Exercise material:
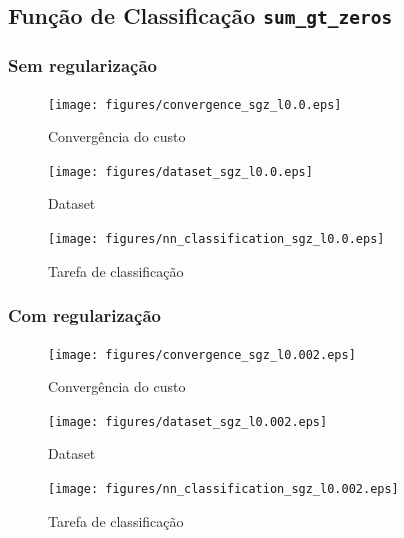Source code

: \documentclass[a4paper,12pt]{article}
\begin{document}
\subsection{Função de Classificação \texttt{sum\_gt\_zeros}}

\subsubsection{Sem regularização}

\begin{figure}[!h]
    \centering
    \begin{minipage}[b]{0.45\linewidth}
        \centering
        \texttt{[image: figures/convergence\_sgz\_l0.0.eps]}
        \caption{Convergência do custo}
    \end{minipage}
    \hfill
    \begin{minipage}[b]{0.45\linewidth}
        \centering
        \texttt{[image: figures/dataset\_sgz\_l0.0.eps]}
        \caption{Dataset}
    \end{minipage}
    
    \vspace{0.5cm} %
    
    \texttt{[image: figures/nn\_classification\_sgz\_l0.0.eps]}
    \caption{Tarefa de classificação}
    
    \label{fig:three_figures}
\end{figure}

\subsubsection{Com regularização}

\begin{figure}[!h]
    \centering
    \begin{minipage}[b]{0.45\linewidth}
        \centering
        \texttt{[image: figures/convergence\_sgz\_l0.002.eps]}
        \caption{Convergência do custo}
    \end{minipage}
    \hfill
    \begin{minipage}[b]{0.45\linewidth}
        \centering
        \texttt{[image: figures/dataset\_sgz\_l0.002.eps]}
        \caption{Dataset}
    \end{minipage}
    
    \vspace{0.5cm} %
    
    \texttt{[image: figures/nn\_classification\_sgz\_l0.002.eps]}
    \caption{Tarefa de classificação}
    
    \label{fig:three_figures}
\end{figure}
\end{document}
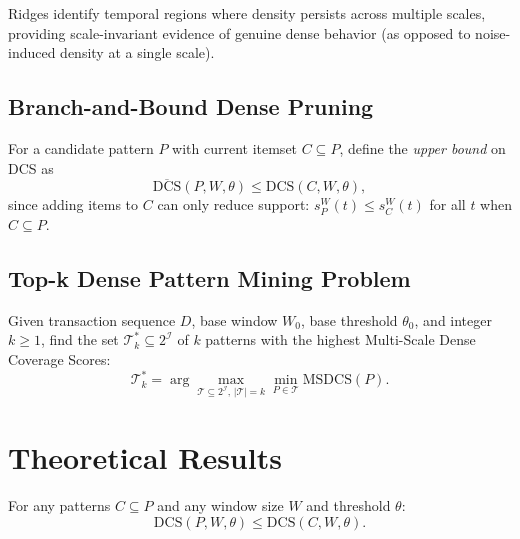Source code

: Ridges identify temporal regions where density persists across multiple
scales, providing scale-invariant evidence of genuine dense behavior
(as opposed to noise-induced density at a single scale).

\subsection{Branch-and-Bound Dense Pruning}

\begin{definition}\label{def:upper_bound}
For a candidate pattern $P$ with current itemset $C \subseteq P$,
define the \emph{upper bound} on DCS as
\begin{equation}
\overline{\mathrm{DCS}}(P, W, \theta) \leq \mathrm{DCS}(C, W, \theta),
\end{equation}
since adding items to $C$ can only reduce support:
$s_P^W(t) \leq s_C^W(t)$ for all $t$ when $C \subseteq P$.
\end{definition}

\subsection{Top-k Dense Pattern Mining Problem}

\begin{definition}\label{def:topk_problem}
Given transaction sequence $D$, base window $W_0$, base threshold $\theta_0$,
and integer $k \geq 1$, find the set $\mathcal{T}_k^* \subseteq 2^{\mathcal{I}}$
of $k$ patterns with the highest Multi-Scale Dense Coverage Scores:
\begin{equation}
\mathcal{T}_k^* = \arg\max_{\mathcal{T} \subseteq 2^{\mathcal{I}},\, |\mathcal{T}| = k}
  \min_{P \in \mathcal{T}} \mathrm{MSDCS}(P).
\end{equation}
\end{definition}

\section{Theoretical Results}\label{sec:theorems}

\begin{theorem}\label{thm:antimonotone}
For any patterns $C \subseteq P$ and any window size $W$ and threshold $\theta$:
\begin{equation}
\mathrm{DCS}(P, W, \theta) \leq \mathrm{DCS}(C, W, \theta).
\end{equation}
\end{theorem}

Your assignment:
Recreate the listing above word for word, dropping each picture it contains.

Answer section:
Source code

: \documentclass[a4paper,12pt]{article}
\begin{document}
\subsection{Função de Classificação \texttt{sum\_gt\_zeros}}

\subsubsection{Sem regularização}

\begin{figure}[!h]
    \centering
    \begin{minipage}[b]{0.45\linewidth}
        \centering
        \texttt{[image: figures/convergence\_sgz\_l0.0.eps]}
        \caption{Convergência do custo}
    \end{minipage}
    \hfill
    \begin{minipage}[b]{0.45\linewidth}
        \centering
        \texttt{[image: figures/dataset\_sgz\_l0.0.eps]}
        \caption{Dataset}
    \end{minipage}
    
    \vspace{0.5cm} %
    
    \texttt{[image: figures/nn\_classification\_sgz\_l0.0.eps]}
    \caption{Tarefa de classificação}
    
    \label{fig:three_figures}
\end{figure}

\subsubsection{Com regularização}

\begin{figure}[!h]
    \centering
    \begin{minipage}[b]{0.45\linewidth}
        \centering
        \texttt{[image: figures/convergence\_sgz\_l0.002.eps]}
        \caption{Convergência do custo}
    \end{minipage}
    \hfill
    \begin{minipage}[b]{0.45\linewidth}
        \centering
        \texttt{[image: figures/dataset\_sgz\_l0.002.eps]}
        \caption{Dataset}
    \end{minipage}
    
    \vspace{0.5cm} %
    
    \texttt{[image: figures/nn\_classification\_sgz\_l0.002.eps]}
    \caption{Tarefa de classificação}
    
    \label{fig:three_figures}
\end{figure}
\end{document}
Source code

: Ridges identify temporal regions where density persists across multiple
scales, providing scale-invariant evidence of genuine dense behavior
(as opposed to noise-induced density at a single scale).

\subsection{Branch-and-Bound Dense Pruning}

\begin{definition}\label{def:upper_bound}
For a candidate pattern $P$ with current itemset $C \subseteq P$,
define the \emph{upper bound} on DCS as
\begin{equation}
\overline{\mathrm{DCS}}(P, W, \theta) \leq \mathrm{DCS}(C, W, \theta),
\end{equation}
since adding items to $C$ can only reduce support:
$s_P^W(t) \leq s_C^W(t)$ for all $t$ when $C \subseteq P$.
\end{definition}

\subsection{Top-k Dense Pattern Mining Problem}

\begin{definition}\label{def:topk_problem}
Given transaction sequence $D$, base window $W_0$, base threshold $\theta_0$,
and integer $k \geq 1$, find the set $\mathcal{T}_k^* \subseteq 2^{\mathcal{I}}$
of $k$ patterns with the highest Multi-Scale Dense Coverage Scores:
\begin{equation}
\mathcal{T}_k^* = \arg\max_{\mathcal{T} \subseteq 2^{\mathcal{I}},\, |\mathcal{T}| = k}
  \min_{P \in \mathcal{T}} \mathrm{MSDCS}(P).
\end{equation}
\end{definition}

\section{Theoretical Results}\label{sec:theorems}

\begin{theorem}\label{thm:antimonotone}
For any patterns $C \subseteq P$ and any window size $W$ and threshold $\theta$:
\begin{equation}
\mathrm{DCS}(P, W, \theta) \leq \mathrm{DCS}(C, W, \theta).
\end{equation}
\end{theorem}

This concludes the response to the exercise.